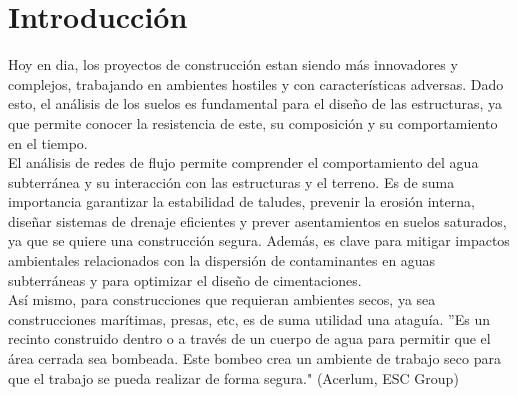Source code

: \documentclass{article} %
\begin{document}
\newpage
\tableofcontents
\thispagestyle{plain} %
\thispagestyle{empty} %
\newpage

\setcounter{page}{1} %
\section{Introducción}

Hoy en dia, los proyectos de construcción estan siendo más innovadores
y complejos, trabajando en ambientes hostiles y con características adversas.
Dado esto, el análisis de los suelos es fundamental para el diseño de las
estructuras, ya que permite conocer la resistencia de este, su composición y su
comportamiento en el tiempo.\\

El análisis de redes de flujo permite comprender el comportamiento 
del agua subterránea y su interacción con las estructuras y el terreno.
Es de suma importancia garantizar la estabilidad de taludes, prevenir la 
erosión interna, diseñar sistemas de drenaje eficientes y prever asentamientos 
en suelos saturados, ya que se quiere una construcción segura. Además, es clave 
para mitigar impactos ambientales relacionados con la dispersión de 
contaminantes en aguas subterráneas y para optimizar el diseño de cimentaciones.\\

Así mismo, para construcciones que requieran ambientes secos, ya sea construcciones marítimas, presas, etc, 
es de suma utilidad una ataguía. ''Es un recinto construido dentro o a través de un cuerpo de agua para permitir 
que el área cerrada sea bombeada. Este bombeo crea un ambiente de trabajo seco para que el trabajo se pueda 
realizar de forma segura." (Acerlum, ESC Group)\\
\end{document}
★ ★ ★ ★ ★ ★ ★
#### What the exercise asks
All records above must be copied exactly, though the pictures they hold are to be left out.

#### Output below
Source code

: \documentclass{article} %
\begin{document}
\newpage
\tableofcontents
\thispagestyle{plain} %
\thispagestyle{empty} %
\newpage

\setcounter{page}{1} %
\section{Introducción}

Hoy en dia, los proyectos de construcción estan siendo más innovadores
y complejos, trabajando en ambientes hostiles y con características adversas.
Dado esto, el análisis de los suelos es fundamental para el diseño de las
estructuras, ya que permite conocer la resistencia de este, su composición y su
comportamiento en el tiempo.\\

El análisis de redes de flujo permite comprender el comportamiento 
del agua subterránea y su interacción con las estructuras y el terreno.
Es de suma importancia garantizar la estabilidad de taludes, prevenir la 
erosión interna, diseñar sistemas de drenaje eficientes y prever asentamientos 
en suelos saturados, ya que se quiere una construcción segura. Además, es clave 
para mitigar impactos ambientales relacionados con la dispersión de 
contaminantes en aguas subterráneas y para optimizar el diseño de cimentaciones.\\

Así mismo, para construcciones que requieran ambientes secos, ya sea construcciones marítimas, presas, etc, 
es de suma utilidad una ataguía. ''Es un recinto construido dentro o a través de un cuerpo de agua para permitir 
que el área cerrada sea bombeada. Este bombeo crea un ambiente de trabajo seco para que el trabajo se pueda 
realizar de forma segura." (Acerlum, ESC Group)\\
\end{document}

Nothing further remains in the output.